Sponsored by Elizabethtown College, Franklin and Marshall College, Lebanon Valley College, and Millersville University
16 September: Ziva Myer, Bryn Mawr College 14 October: Vince Coll, Lehigh University 4 November: Carl Droms, James Madison University 2 December: Evan Folkestad, Franklin and Marshall CollegeTGTS is a regional mathematics seminar/colloquium. We meet at 4:30 p.m. on the first Friday of each month during the academic year (with some exceptions, as noted in the schedule above). The public is cordially invited to attend.
Date: 14 October 2016, 4:30pm Location: Hempfield High School, Room 213 Speaker: Vincent E. Coll Title: Seaweed and poset algebras -- synergies and cohomology Abstract.
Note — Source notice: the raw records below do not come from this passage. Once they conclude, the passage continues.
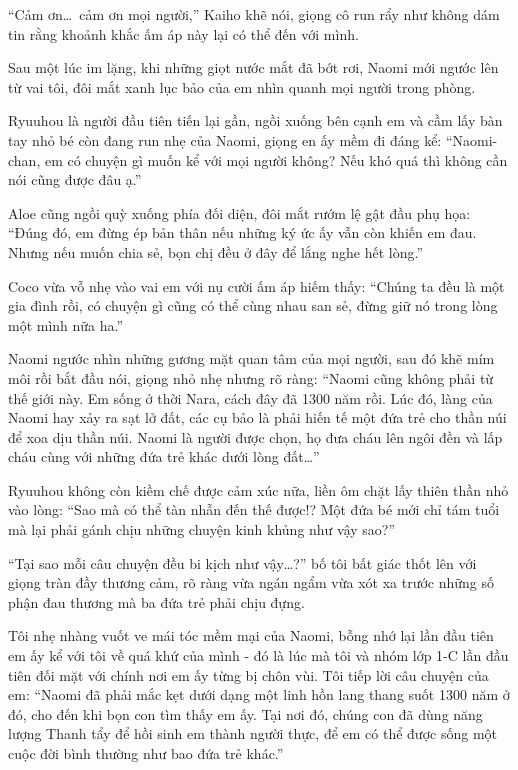 ﻿\documentclass[../main.tex]{subfiles}
\begin{document}
``Cảm ơn\dots\ cảm ơn mọi người,'' Kaiho khẽ nói, giọng cô run rẩy như không dám tin rằng khoảnh khắc ấm áp này lại có thể đến với mình.

\ct

Sau một lúc im lặng, khi những giọt nước mắt đã bớt rơi, Naomi mới ngước lên từ vai tôi, đôi mắt xanh lục bảo của em nhìn quanh mọi người trong phòng.

Ryuuhou là người đầu tiên tiến lại gần, ngồi xuống bên cạnh em và cầm lấy bàn tay nhỏ bé còn đang run nhẹ của Naomi, giọng en ấy mềm đi đáng kể: ``Naomi-chan, em có chuyện gì muốn kể với mọi người không? Nếu khó quá thì không cần nói cũng được đâu ạ.''

Aloe cũng ngồi quỳ xuống phía đối diện, đôi mắt rướm lệ gật đầu phụ họa: ``Đúng đó, em đừng ép bản thân nếu những ký ức ấy vẫn còn khiến em đau. Nhưng nếu muốn chia sẻ, bọn chị đều ở đây để lắng nghe hết lòng.''

Coco vừa vỗ nhẹ vào vai em với nụ cười ấm áp hiếm thấy: ``Chúng ta đều là một gia đình rồi, có chuyện gì cũng có thể cùng nhau san sẻ, đừng giữ nó trong lòng một mình nữa ha.''

Naomi ngước nhìn những gương mặt quan tâm của mọi người, sau đó khẽ mím môi rồi bắt đầu nói, giọng nhỏ nhẹ nhưng rõ ràng: ``Naomi cũng không phải từ thế giới này. Em sống ở thời Nara, cách đây đã 1300 năm rồi. Lúc đó, làng của Naomi hay xảy ra sạt lở đất, các cụ bảo là phải hiến tế một đứa trẻ cho thần núi để xoa dịu thần núi. Naomi là người được chọn, họ đưa cháu lên ngôi đền và lấp cháu cùng với những đứa trẻ khác dưới lòng đất\dots''

Ryuuhou không còn kiềm chế được cảm xúc nữa, liền ôm chặt lấy thiên thần nhỏ vào lòng: ``Sao mà có thể tàn nhẫn đến thế được!? Một đứa bé mới chỉ tám tuổi mà lại phải gánh chịu những chuyện kinh khủng như vậy sao?''

``Tại sao mỗi câu chuyện đều bi kịch như vậy\dots?'' bố tôi bất giác thốt lên với giọng tràn đầy thương cảm, rõ ràng vừa ngán ngẩm vừa xót xa trước những số phận đau thương mà ba đứa trẻ phải chịu đựng.

Tôi nhẹ nhàng vuốt ve mái tóc mềm mại của Naomi, bỗng nhớ lại lần đầu tiên em ấy kể với tôi về quá khứ của mình - đó là lúc mà tôi và nhóm lớp 1-C lần đầu tiên đối mặt với chính nơi em ấy từng bị chôn vùi. Tôi tiếp lời câu chuyện của em: ``Naomi đã phải mắc kẹt dưới dạng một linh hồn lang thang suốt 1300 năm ở đó, cho đến khi bọn con tìm thấy em ấy. Tại nơi đó, chúng con đã dùng năng lượng Thanh tẩy để hồi sinh em thành người thực, để em có thể được sống một cuộc đời bình thường như bao đứa trẻ khác.''
\end{document}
Part I, Seaweeds. In my previous talk, I introduced seaweed algebras as subalgebras of An = sl(n) and examined certain newly discovered spectral invariants. We have extended the work to the symplectic Type-C case, Cn = sp(2n), and have strong indications of what is true in all other cases – these cases corresponding to the simple Lie algebras in the grand classification. One finds, curiously, that these spectral properties are not unique to Frobenious seaweed subalgebras of the simple Lie algebras. It seems that these properties are shared by certain Lie poset algebras recently introduced by myself and Gerstenhaber in the J. Lie Theory article: Cohomology of Lie semidirect products and poset algebras (2016). Part II, Posets. These Lie poset algebras are concrete matrix algebras and they stand at the nexus of three great cohomology theories: simplicial, the algebraic cohomology of Hochshild, and the Lie algebraic cohomology of Chevalley-Eilenberg. More explicitly, now classic results of Gerstenhaber and Schack elegantly established that simplicial cohomology is a special case of algebraic cohomology. That is, associated to each triangulable space, there is an associative matrix algebra whose algebraic cohomology is the same as the simplicial cohomology of the original space. These matrix algebras are also Lie algebras and therefore have a Lie algebra cohomology which controls their deformations as Lie algebras. We can establish that the latter cohomology is also essentially simplicial and that the deformation theory of these Lie poset algebras is analogous to that of complex analytic manifolds for which this theory is a small model.